Start of Records

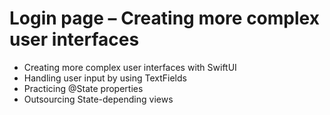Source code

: # Login page – Creating more complex user interfaces

- Creating more complex user interfaces with SwiftUI
- Handling user input by using TextFields
- Practicing @State properties
- Outsourcing State-depending views
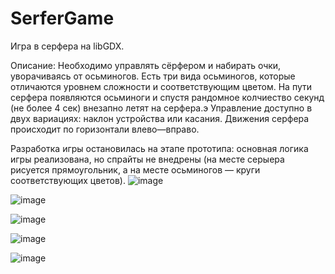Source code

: # SerferGame
Игра в серфера на libGDX.

Описание:
Необходимо управлять сёрфером и набирать очки, уворачиваясь от осьминогов.
Есть три вида осьминогов, которые отличаются уровнем сложности и соответствующим цветом.
На пути серфера появляются осьминоги и спустя рандомное колчиество секунд (не более 4 сек) внезапно летят на серфера.э
Управление доступно в двух вариациях: наклон устройства или касания. Движения серфера происходит по горизонтали влево—вправо.

Разработка игры остановилась на этапе прототипа: основная логика игры реализована, но спрайты не внедрены (на месте серыера рисуется прямоугольник, а на месте осьминогов — круги соответствующих цветов).
![image](https://user-images.githubusercontent.com/17685189/147832129-be6f8c1a-1a8d-46d0-bb41-14de588e3809.jpeg)

![image](https://user-images.githubusercontent.com/17685189/147832140-379ee401-399e-4593-a9fa-66d6751c9d67.jpeg)

![image](https://user-images.githubusercontent.com/17685189/147832148-3a7a6ffd-cd20-42fa-9539-60936587aee9.jpeg)

![image](https://user-images.githubusercontent.com/17685189/147832203-8fbae730-54c6-4f37-b6ef-f4e7e47f4152.jpeg)

![image](https://user-images.githubusercontent.com/17685189/147832240-3f39c19d-c13c-49fb-abca-ce1487962e14.jpeg)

End of Records

### [Exercise requirements]
Transcribe every entry above exactly. Omit all pictures.

### [Reply]
Source code

: # Login page – Creating more complex user interfaces

- Creating more complex user interfaces with SwiftUI
- Handling user input by using TextFields
- Practicing @State properties
- Outsourcing State-depending views
Source code

: # SerferGame
Игра в серфера на libGDX.

Описание:
Необходимо управлять сёрфером и набирать очки, уворачиваясь от осьминогов.
Есть три вида осьминогов, которые отличаются уровнем сложности и соответствующим цветом.
На пути серфера появляются осьминоги и спустя рандомное колчиество секунд (не более 4 сек) внезапно летят на серфера.э
Управление доступно в двух вариациях: наклон устройства или касания. Движения серфера происходит по горизонтали влево—вправо.

Разработка игры остановилась на этапе прототипа: основная логика игры реализована, но спрайты не внедрены (на месте серыера рисуется прямоугольник, а на месте осьминогов — круги соответствующих цветов).
![image](https://user-images.githubusercontent.com/17685189/147832129-be6f8c1a-1a8d-46d0-bb41-14de588e3809.jpeg)

![image](https://user-images.githubusercontent.com/17685189/147832140-379ee401-399e-4593-a9fa-66d6751c9d67.jpeg)

![image](https://user-images.githubusercontent.com/17685189/147832148-3a7a6ffd-cd20-42fa-9539-60936587aee9.jpeg)

![image](https://user-images.githubusercontent.com/17685189/147832203-8fbae730-54c6-4f37-b6ef-f4e7e47f4152.jpeg)

![image](https://user-images.githubusercontent.com/17685189/147832240-3f39c19d-c13c-49fb-abca-ce1487962e14.jpeg)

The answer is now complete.